Source texts of formatted documents:
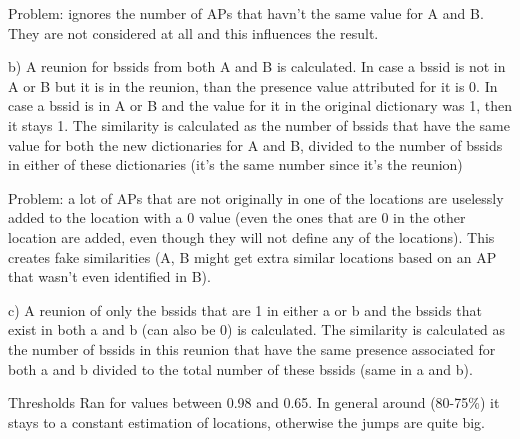 Problem: ignores the number of APs that havn’t the same value for A and B. They are not considered at all and this influences the result.


b) A reunion for bssids from both A and B is calculated. In case a bssid is not in A or B but it is in the reunion, than the presence value attributed for it is 0. In case a bssid is in A or B and the value for it in the original dictionary was 1, then it stays 1. The similarity is calculated as the number of bssids that have the same value for both the new dictionaries for A and B, divided to the number of bssids in either of these dictionaries (it's the same number since it's the reunion)

Problem: a lot of APs that are not originally in one of the locations are uselessly added to the location with a 0 value (even the ones that are 0 in the other location are added, even though they will not define any of the locations). This creates fake similarities (A, B might get extra similar locations based on an AP that wasn’t even identified in B).

c) A reunion of only the bssids that are 1 in either a or b and the bssids that exist in both a and b (can also be 0) is calculated. The similarity is calculated as the number of bssids in this reunion that have the same presence associated for both a and b divided to the total number of these bssids (same in a and b).

Thresholds
Ran for values between 0.98 and 0.65. In general around (80-75\%) it stays to a
constant estimation of locations, otherwise the jumps are quite big.
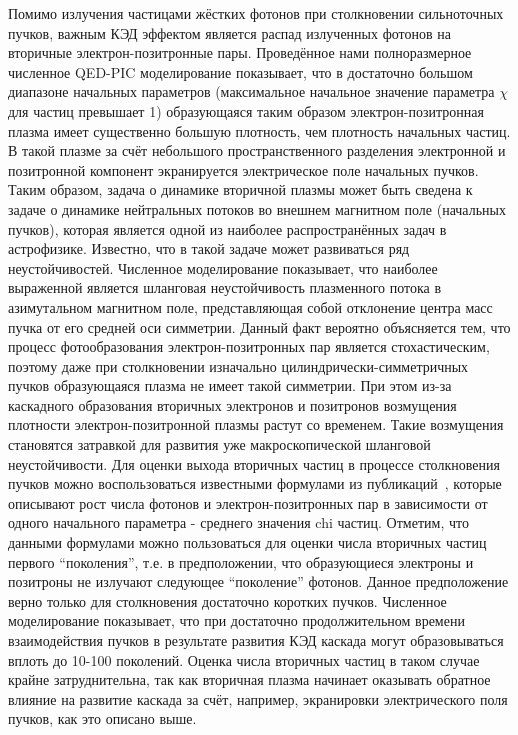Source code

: Помимо излучения частицами жёстких фотонов при столкновении сильноточных пучков, важным КЭД эффектом является распад излученных фотонов на вторичные электрон-позитронные пары.
Проведённое нами полноразмерное численное QED-PIC моделирование показывает, что в достаточно большом диапазоне начальных параметров (максимальное начальное значение параметра $\chi$ для частиц превышает 1) образующаяся таким образом электрон-позитронная плазма имеет существенно большую плотность, чем плотность начальных частиц.
В такой плазме за счёт небольшого пространственного разделения электронной и позитронной компонент экранируется электрическое поле начальных пучков.
Таким образом, задача о динамике вторичной плазмы может быть сведена к задаче о динамике нейтральных потоков во внешнем магнитном поле (начальных пучков), которая является одной из наиболее распространённых задач в астрофизике.
Известно, что в такой задаче может развиваться ряд неустойчивостей.
Численное моделирование показывает, что наиболее выраженной является шланговая неустойчивость плазменного потока в азимутальном магнитном поле, представляющая собой отклонение центра масс пучка от его средней оси симметрии.
Данный факт вероятно объясняется тем, что процесс фотообразования электрон-позитронных пар является стохастическим, поэтому даже при столкновении изначально цилиндрически-симметричных пучков образующаяся плазма не имеет такой симметрии.
При этом из-за каскадного образования вторичных электронов и позитронов возмущения плотности электрон-позитронной плазмы растут со временем.
Такие возмущения становятся затравкой для развития уже макроскопической шланговой неустойчивости.
Для оценки выхода вторичных частиц в процессе столкновения пучков можно воспользоваться известными формулами из публикаций~\cite{yokoya1992beam, chen1989coherent}, которые описывают рост числа фотонов и электрон-позитронных пар в зависимости от одного начального параметра - среднего значения chi частиц.
Отметим, что данными формулами можно пользоваться для оценки числа вторичных частиц первого “поколения”, т.е. в предположении, что образующиеся электроны и позитроны не излучают следующее “поколение” фотонов.
Данное предположение верно только для столкновения достаточно коротких пучков.
Численное моделирование показывает, что при достаточно продолжительном времени взаимодействия пучков в результате развития КЭД каскада могут образовываться вплоть до 10-100 поколений.
Оценка числа вторичных частиц в таком случае крайне затруднительна, так как вторичная плазма начинает оказывать обратное влияние на развитие каскада за счёт, например, экранировки электрического поля пучков, как это описано выше.

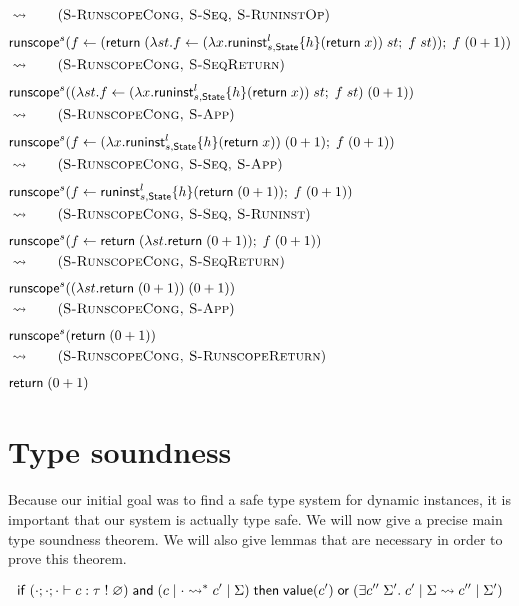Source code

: {\begin{align*}
& \opsem{} \tag{\textsc{S-RunscopeCong, S-Seq, S-RuninstOp}} \\
& \chandlec{s}{\cdo{f}{(\creturn{(\vabs{st}{\cdo{f}{\capp{(\vabs{x}{\chandlei{l}{s,\mathsf{State}}{h}{\creturn{x}}})}{st}}{\capp{f}{st}}})})}{\capp{f}{(0 + 1)}}} \\
& \opsem{} \tag{\textsc{S-RunscopeCong, S-SeqReturn}} \\
& \chandlec{s}{\capp{(\vabs{st}{\cdo{f}{\capp{(\vabs{x}{\chandlei{l}{s,\mathsf{State}}{h}{\creturn{x}}})}{st}}{\capp{f}{st}}})}{(0 + 1)}} \\
& \opsem{} \tag{\textsc{S-RunscopeCong, S-App}} \\
& \chandlec{s}{\cdo{f}{\capp{(\vabs{x}{\chandlei{l}{s,\mathsf{State}}{h}{\creturn{x}}})}{(0 + 1)}}{\capp{f}{(0 + 1)}}} \\
& \opsem{} \tag{\textsc{S-RunscopeCong, S-Seq, S-App}} \\
& \chandlec{s}{\cdo{f}{\chandlei{l}{s,\mathsf{State}}{h}{\creturn{(0 + 1)}}}{\capp{f}{(0 + 1)}}} \\
& \opsem{} \tag{\textsc{S-RunscopeCong, S-Seq, S-Runinst}} \\
& \chandlec{s}{\cdo{f}{\creturn (\vabs{st}{\creturn{(0 + 1)}})}{\capp{f}{(0 + 1)}}} \\
& \opsem{} \tag{\textsc{S-RunscopeCong, S-SeqReturn}} \\
& \chandlec{s}{\capp{(\vabs{st}{\creturn{(0 + 1)}})}{(0 + 1)}} \\
& \opsem{} \tag{\textsc{S-RunscopeCong, S-App}} \\
& \chandlec{s}{\creturn{(0 + 1)}} \\
& \opsem{} \tag{\textsc{S-RunscopeCong, S-RunscopeReturn}} \\
& \creturn{(0 + 1)}
\end{align*}

\section{Type soundness}
\label{sec:theorems}

Because our initial goal was to find a safe type system for dynamic instances, it is important that our system is actually type safe.
We will now give a precise main type soundness theorem.
We will also give lemmas that are necessary in order to prove this theorem.

\begin{theorem}
\[
	\mathsf{if}\;
		(\cdot;\cdot;\cdot \vdash c : \tau \; ! \; \varnothing)
		\;\mathsf{and}\;
		(c \;|\; \cdot \rightsquigarrow^* c' \;|\; \Sigma)
	\;\mathsf{then}\;
		\mathsf{value}(c')
		\;\mathsf{or}\;
		(\exists c'' \; \Sigma'.\; c' \;|\; \Sigma \rightsquigarrow c'' \;|\; \Sigma')
\]
\end{theorem}

}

What is required: Restate the entries word for word, though any image they contain should not appear.

Exercise output:
 Problem: ignores the number of APs that havn’t the same value for A and B. They are not considered at all and this influences the result.


b) A reunion for bssids from both A and B is calculated. In case a bssid is not in A or B but it is in the reunion, than the presence value attributed for it is 0. In case a bssid is in A or B and the value for it in the original dictionary was 1, then it stays 1. The similarity is calculated as the number of bssids that have the same value for both the new dictionaries for A and B, divided to the number of bssids in either of these dictionaries (it's the same number since it's the reunion)

Problem: a lot of APs that are not originally in one of the locations are uselessly added to the location with a 0 value (even the ones that are 0 in the other location are added, even though they will not define any of the locations). This creates fake similarities (A, B might get extra similar locations based on an AP that wasn’t even identified in B).

c) A reunion of only the bssids that are 1 in either a or b and the bssids that exist in both a and b (can also be 0) is calculated. The similarity is calculated as the number of bssids in this reunion that have the same presence associated for both a and b divided to the total number of these bssids (same in a and b).

Thresholds
Ran for values between 0.98 and 0.65. In general around (80-75\%) it stays to a
constant estimation of locations, otherwise the jumps are quite big.
Source code

: Помимо излучения частицами жёстких фотонов при столкновении сильноточных пучков, важным КЭД эффектом является распад излученных фотонов на вторичные электрон-позитронные пары.
Проведённое нами полноразмерное численное QED-PIC моделирование показывает, что в достаточно большом диапазоне начальных параметров (максимальное начальное значение параметра $\chi$ для частиц превышает 1) образующаяся таким образом электрон-позитронная плазма имеет существенно большую плотность, чем плотность начальных частиц.
В такой плазме за счёт небольшого пространственного разделения электронной и позитронной компонент экранируется электрическое поле начальных пучков.
Таким образом, задача о динамике вторичной плазмы может быть сведена к задаче о динамике нейтральных потоков во внешнем магнитном поле (начальных пучков), которая является одной из наиболее распространённых задач в астрофизике.
Известно, что в такой задаче может развиваться ряд неустойчивостей.
Численное моделирование показывает, что наиболее выраженной является шланговая неустойчивость плазменного потока в азимутальном магнитном поле, представляющая собой отклонение центра масс пучка от его средней оси симметрии.
Данный факт вероятно объясняется тем, что процесс фотообразования электрон-позитронных пар является стохастическим, поэтому даже при столкновении изначально цилиндрически-симметричных пучков образующаяся плазма не имеет такой симметрии.
При этом из-за каскадного образования вторичных электронов и позитронов возмущения плотности электрон-позитронной плазмы растут со временем.
Такие возмущения становятся затравкой для развития уже макроскопической шланговой неустойчивости.
Для оценки выхода вторичных частиц в процессе столкновения пучков можно воспользоваться известными формулами из публикаций~\cite{yokoya1992beam, chen1989coherent}, которые описывают рост числа фотонов и электрон-позитронных пар в зависимости от одного начального параметра - среднего значения chi частиц.
Отметим, что данными формулами можно пользоваться для оценки числа вторичных частиц первого “поколения”, т.е. в предположении, что образующиеся электроны и позитроны не излучают следующее “поколение” фотонов.
Данное предположение верно только для столкновения достаточно коротких пучков.
Численное моделирование показывает, что при достаточно продолжительном времени взаимодействия пучков в результате развития КЭД каскада могут образовываться вплоть до 10-100 поколений.
Оценка числа вторичных частиц в таком случае крайне затруднительна, так как вторичная плазма начинает оказывать обратное влияние на развитие каскада за счёт, например, экранировки электрического поля пучков, как это описано выше.

Source code

: {\begin{align*}
& \opsem{} \tag{\textsc{S-RunscopeCong, S-Seq, S-RuninstOp}} \\
& \chandlec{s}{\cdo{f}{(\creturn{(\vabs{st}{\cdo{f}{\capp{(\vabs{x}{\chandlei{l}{s,\mathsf{State}}{h}{\creturn{x}}})}{st}}{\capp{f}{st}}})})}{\capp{f}{(0 + 1)}}} \\
& \opsem{} \tag{\textsc{S-RunscopeCong, S-SeqReturn}} \\
& \chandlec{s}{\capp{(\vabs{st}{\cdo{f}{\capp{(\vabs{x}{\chandlei{l}{s,\mathsf{State}}{h}{\creturn{x}}})}{st}}{\capp{f}{st}}})}{(0 + 1)}} \\
& \opsem{} \tag{\textsc{S-RunscopeCong, S-App}} \\
& \chandlec{s}{\cdo{f}{\capp{(\vabs{x}{\chandlei{l}{s,\mathsf{State}}{h}{\creturn{x}}})}{(0 + 1)}}{\capp{f}{(0 + 1)}}} \\
& \opsem{} \tag{\textsc{S-RunscopeCong, S-Seq, S-App}} \\
& \chandlec{s}{\cdo{f}{\chandlei{l}{s,\mathsf{State}}{h}{\creturn{(0 + 1)}}}{\capp{f}{(0 + 1)}}} \\
& \opsem{} \tag{\textsc{S-RunscopeCong, S-Seq, S-Runinst}} \\
& \chandlec{s}{\cdo{f}{\creturn (\vabs{st}{\creturn{(0 + 1)}})}{\capp{f}{(0 + 1)}}} \\
& \opsem{} \tag{\textsc{S-RunscopeCong, S-SeqReturn}} \\
& \chandlec{s}{\capp{(\vabs{st}{\creturn{(0 + 1)}})}{(0 + 1)}} \\
& \opsem{} \tag{\textsc{S-RunscopeCong, S-App}} \\
& \chandlec{s}{\creturn{(0 + 1)}} \\
& \opsem{} \tag{\textsc{S-RunscopeCong, S-RunscopeReturn}} \\
& \creturn{(0 + 1)}
\end{align*}

\section{Type soundness}
\label{sec:theorems}

Because our initial goal was to find a safe type system for dynamic instances, it is important that our system is actually type safe.
We will now give a precise main type soundness theorem.
We will also give lemmas that are necessary in order to prove this theorem.

\begin{theorem}
\[
	\mathsf{if}\;
		(\cdot;\cdot;\cdot \vdash c : \tau \; ! \; \varnothing)
		\;\mathsf{and}\;
		(c \;|\; \cdot \rightsquigarrow^* c' \;|\; \Sigma)
	\;\mathsf{then}\;
		\mathsf{value}(c')
		\;\mathsf{or}\;
		(\exists c'' \; \Sigma'.\; c' \;|\; \Sigma \rightsquigarrow c'' \;|\; \Sigma')
\]
\end{theorem}

}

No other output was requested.